窓口模擬訓練の内容を実際の窓口業務に活用し、特殊詐欺被害の発生防止と防犯の強化を図るの目的。強盗訓練、特殊詐欺被害防止訓練の順に行った。
入り口に現われた2人組の男が、けん銃を「パン、パン」と鳴らして店内に入り、ひとりはけん銃を職員に向けて「手を上げろ」、「変なことするなよ、撃つぞ」と大声を上げて金を要求し、もうひとりは客役の男性職員を人質にとって脅した。
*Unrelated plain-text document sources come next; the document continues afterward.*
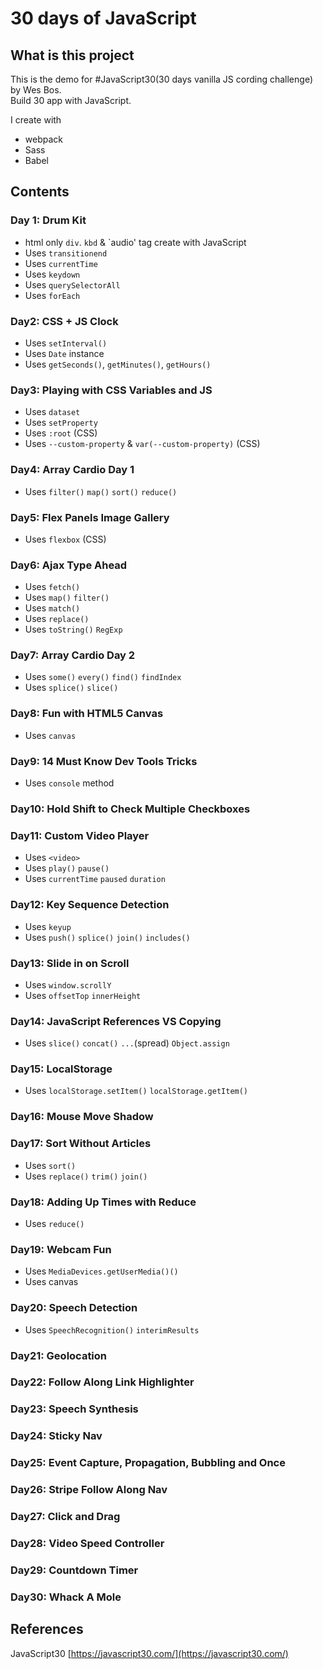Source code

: # 30 days of JavaScript

## What is this project
This is the demo for #JavaScript30(30 days vanilla JS cording challenge) by Wes Bos.  
Build 30 app with JavaScript.

I create with

* webpack
* Sass
* Babel


## Contents

### Day 1: Drum Kit

* html only `div`. `kbd` & `audio' tag create with JavaScript
* Uses  `transitionend`
* Uses `currentTime`
* Uses `keydown`
* Uses `querySelectorAll`
* Uses `forEach`

### Day2: CSS + JS Clock

* Uses `setInterval()`
* Uses `Date` instance
* Uses `getSeconds()`, `getMinutes()`, `getHours()`

### Day3: Playing with CSS Variables and JS

* Uses `dataset`
* Uses `setProperty`
* Uses `:root` (CSS)
* Uses `--custom-property` & `var(--custom-property)` (CSS)

### Day4: Array Cardio Day 1

* Uses `filter()` `map()` `sort()` `reduce()`

### Day5: Flex Panels Image Gallery

* Uses `flexbox` (CSS)

### Day6: Ajax Type Ahead

* Uses `fetch()`
* Uses `map()` `filter()`
* Uses `match()`
* Uses `replace()`
* Uses `toString()` `RegExp`

### Day7: Array Cardio Day 2

* Uses `some()` `every()` `find()` `findIndex`
* Uses `splice()` `slice()`

### Day8: Fun with HTML5 Canvas

* Uses `canvas`

### Day9: 14 Must Know Dev Tools Tricks

* Uses `console` method

### Day10: Hold Shift to Check Multiple Checkboxes

### Day11: Custom Video Player

* Uses `<video>`
* Uses `play()` `pause()`
* Uses `currentTime` `paused` `duration`


### Day12: Key Sequence Detection

* Uses `keyup`
* Uses `push()` `splice()` `join()` `includes()`

### Day13: Slide in on Scroll

* Uses `window.scrollY`
* Uses `offsetTop` `innerHeight`

### Day14: JavaScript References VS Copying

* Uses `slice()` `concat()` `...`(spread) `Object.assign`

### Day15: LocalStorage

* Uses `localStorage.setItem()` `localStorage.getItem()`

### Day16: Mouse Move Shadow

### Day17: Sort Without Articles

* Uses `sort()`
* Uses `replace()` `trim()` `join()`

### Day18: Adding Up Times with Reduce

* Uses `reduce()`

### Day19: Webcam Fun

* Uses `MediaDevices.getUserMedia()()`
* Uses canvas

### Day20: Speech Detection

* Uses `SpeechRecognition()` `interimResults`

### Day21: Geolocation
### Day22: Follow Along Link Highlighter
### Day23: Speech Synthesis
### Day24: Sticky Nav
### Day25: Event Capture, Propagation, Bubbling and Once
### Day26: Stripe Follow Along Nav
### Day27: Click and Drag
### Day28: Video Speed Controller
### Day29: Countdown Timer
### Day30: Whack A Mole


## References

JavaScript30 [https://javascript30.com/](https://javascript30.com/)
訓練とはわかっていても、けん銃を向けられ大声で怒鳴り続ける犯人に、窓口内の職員は両手を上げて顔をこわばらせ、訓練を見学するほかの店舗の職員も真剣な表情。犯人に対応する男性職員は「今(金を)持ってきますから、落ち着いて」とジェスチャーもつけて繰り返し、冷静に対応。犯人は金を受け取ると、けん銃を向けたまま入口まで行き、店を出る瞬間に人質を放して、逃走。この間、わずか3分ほどだった。
犯人に対応した須佐良弘調査役は訓練後、けん銃を持っているということは、人質も職員も場合によっては命にかかわること。金は渡してもという気持ちで、人命第一を考えて行動した。「わかっているけれども、どきどきした」と迫力の訓練を振り返り、絶対にあってほしくないが、経験しておくことで万一のときには落ち着いて対応できるのではと訓練の大切さを話した。
また、訓練のひとつで犯人の人相や特徴の観察も行い、女性職員が、2人ともマスクにサングラス、紺色と灰色の作業着、体格や声の特長などを訓練後に答えた。今は店内外に多数の防犯カメラも設置してあるが、どういうパターンで発生するかはわからないものでもあり、犯人の特徴などは意識していないとなかなか記憶できない。
続く特殊詐欺被害防止訓練では、現金300万円を下ろしに来た客と定期預金を解約したいとする警察官がふんする客役2人への対応の訓練。使い道などを聞きながら、三条署へ通報し署員に来てもらうところまでを実践した。
窓口の職員は、今は特殊詐欺被害が多発していることから警察から大金を引き出す客にいくつか確認するように言われている、簡単なのはアンケートを実施しているなどと話しながら、使い道を聞いたり、特殊詐欺ではないかとの声掛けを行い、どちらの客も「急いでいる」、「自分のお金なのになぜ使い道まで聞かれるのか」と、特殊詐欺の要素がたくさんあるなかでも納得しない客役に、理解を求めようと職員間や警察と連携し、丁寧に対応していた。